Svetlana explica que quiso hacer este libro para dejar muy en claro que la guerra era terrible, quería que a los lectores les diera asco siquiera pensar en la posibilidad de caer de nuevo en una guerra. Y por esta intención creo que es tan cruento, tan desgarrador, tan horrible a ratos, pero al mismo tiempo es un libro muy muy necesario. Svetlana se concentra en la microhistoria, en las protagonistas en el campo de batalla, este nivel de humanidad que no tiene la gran Historia.

“No escribo sobre la guerra, sino sobre el ser humano en la guerra”

Las historias de las mujeres son conmovedoras y tristes, pero a pesar del horror sobrevivieron para hablar, y hubo alguien que se dio a la tarea de escucharlas y escribir sus experiencias durante la guerra. A lo largo de las páginas Svetlana muestra cómo las mujeres vivieron la guerra, no en sus hogares, con sus hijos; sino en el frente, luchando, a veces cubriendo puestos designados comúnmente para los hombres, en agonía, en la soledad, sacando fuerzas de quién sabe dónde, viendo morir a la gente a diario, todo esto desde un punto de vista femenino también muy necesario de saber y entender.

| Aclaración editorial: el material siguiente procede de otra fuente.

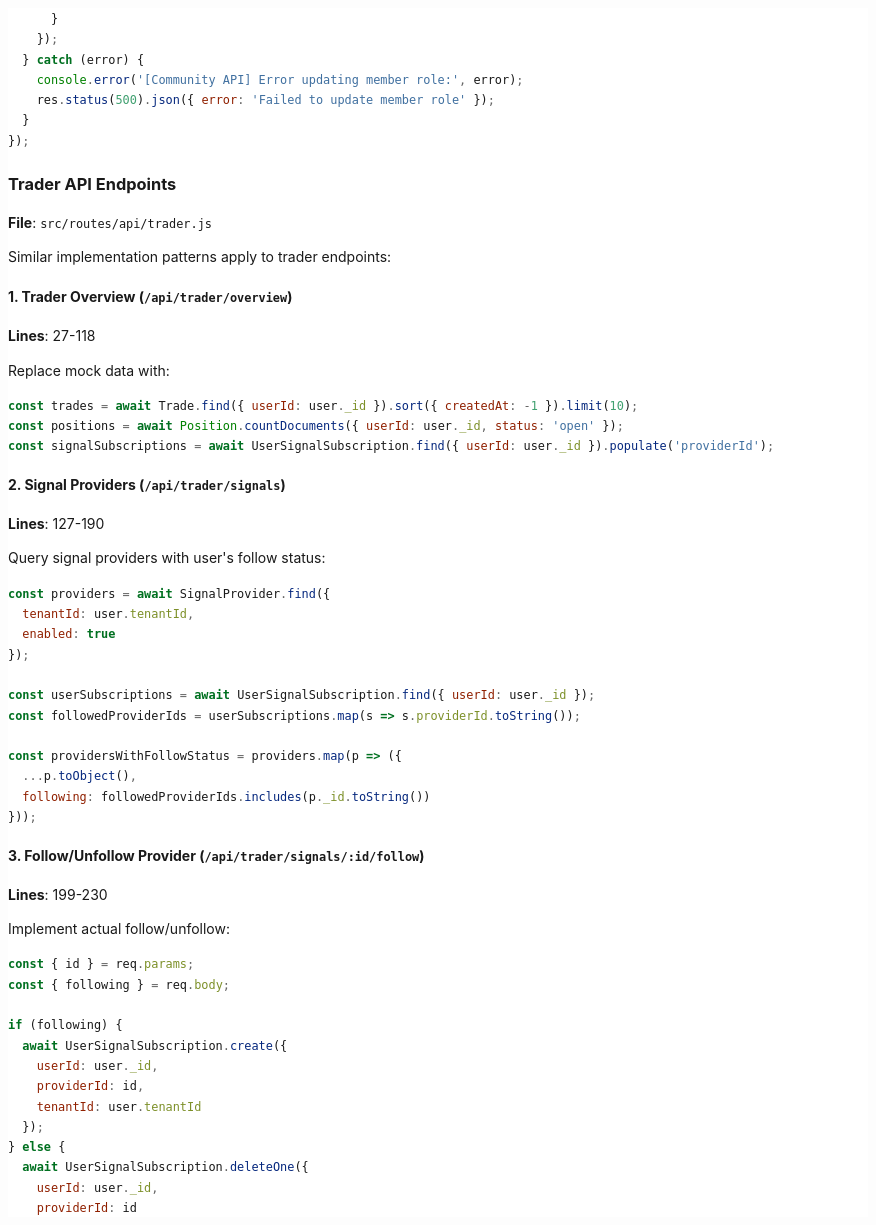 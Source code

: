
 ```javascript
      }
    });
  } catch (error) {
    console.error('[Community API] Error updating member role:', error);
    res.status(500).json({ error: 'Failed to update member role' });
  }
});
```

### Trader API Endpoints

**File**: `src/routes/api/trader.js`

Similar implementation patterns apply to trader endpoints:

#### 1. Trader Overview (`/api/trader/overview`)

**Lines**: 27-118

Replace mock data with:
```javascript
const trades = await Trade.find({ userId: user._id }).sort({ createdAt: -1 }).limit(10);
const positions = await Position.countDocuments({ userId: user._id, status: 'open' });
const signalSubscriptions = await UserSignalSubscription.find({ userId: user._id }).populate('providerId');
```

#### 2. Signal Providers (`/api/trader/signals`)

**Lines**: 127-190

Query signal providers with user's follow status:
```javascript
const providers = await SignalProvider.find({
  tenantId: user.tenantId,
  enabled: true
});

const userSubscriptions = await UserSignalSubscription.find({ userId: user._id });
const followedProviderIds = userSubscriptions.map(s => s.providerId.toString());

const providersWithFollowStatus = providers.map(p => ({
  ...p.toObject(),
  following: followedProviderIds.includes(p._id.toString())
}));
```

#### 3. Follow/Unfollow Provider (`/api/trader/signals/:id/follow`)

**Lines**: 199-230

Implement actual follow/unfollow:
```javascript
const { id } = req.params;
const { following } = req.body;

if (following) {
  await UserSignalSubscription.create({
    userId: user._id,
    providerId: id,
    tenantId: user.tenantId
  });
} else {
  await UserSignalSubscription.deleteOne({
    userId: user._id,
    providerId: id
```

Me hubiera gustado un final esperanzador, pero no lo hubo. Años pensando en el Día de la Victoria y cuando llega se dan cuenta de que aún hace falta quitar todas las minas que todavía permanecen en los campos; con la guerra ya terminada los llamados “zapadores” seguían con riesgo de morir limpiando los campos y continuaban muriendo a diario cuando otros ya celebraban el triunfo. Años de lucha y todavía se tenía que reconstruir el país de cero, sin dinero, con las ciudades destruidas. Años en el frente en medio de disparos para darse cuenta de que alemanes y rusos son a fin de cuentas hombres heridos y agonizantes que se desangran y no quieren morir solos, peleen para el bando que peleen. Años de sacrificio y hambre, de no saber de sus familias, pensando que al finalizar la guerra todos en el mundo serían buenos y felices y que la vida sería bella, sólo para ver que nada había cambiado: la gente se seguía odiando.

En la última parte del libro una técnica de asistencia médica y también cabo mayor de guardia afirma: “Yo nunca les he comprado ni regalado a los niños juguetes de guerra. Ni a los míos ni a los de los demás. Una vez alguien trajo a casa un avioncito de guerra y una metralleta de plástico. Los envié directo a la basura. ¡Al instante! Porque la vida es un regalo tan grande…” Ésta es la visión de una mujer que estuvo en la guerra.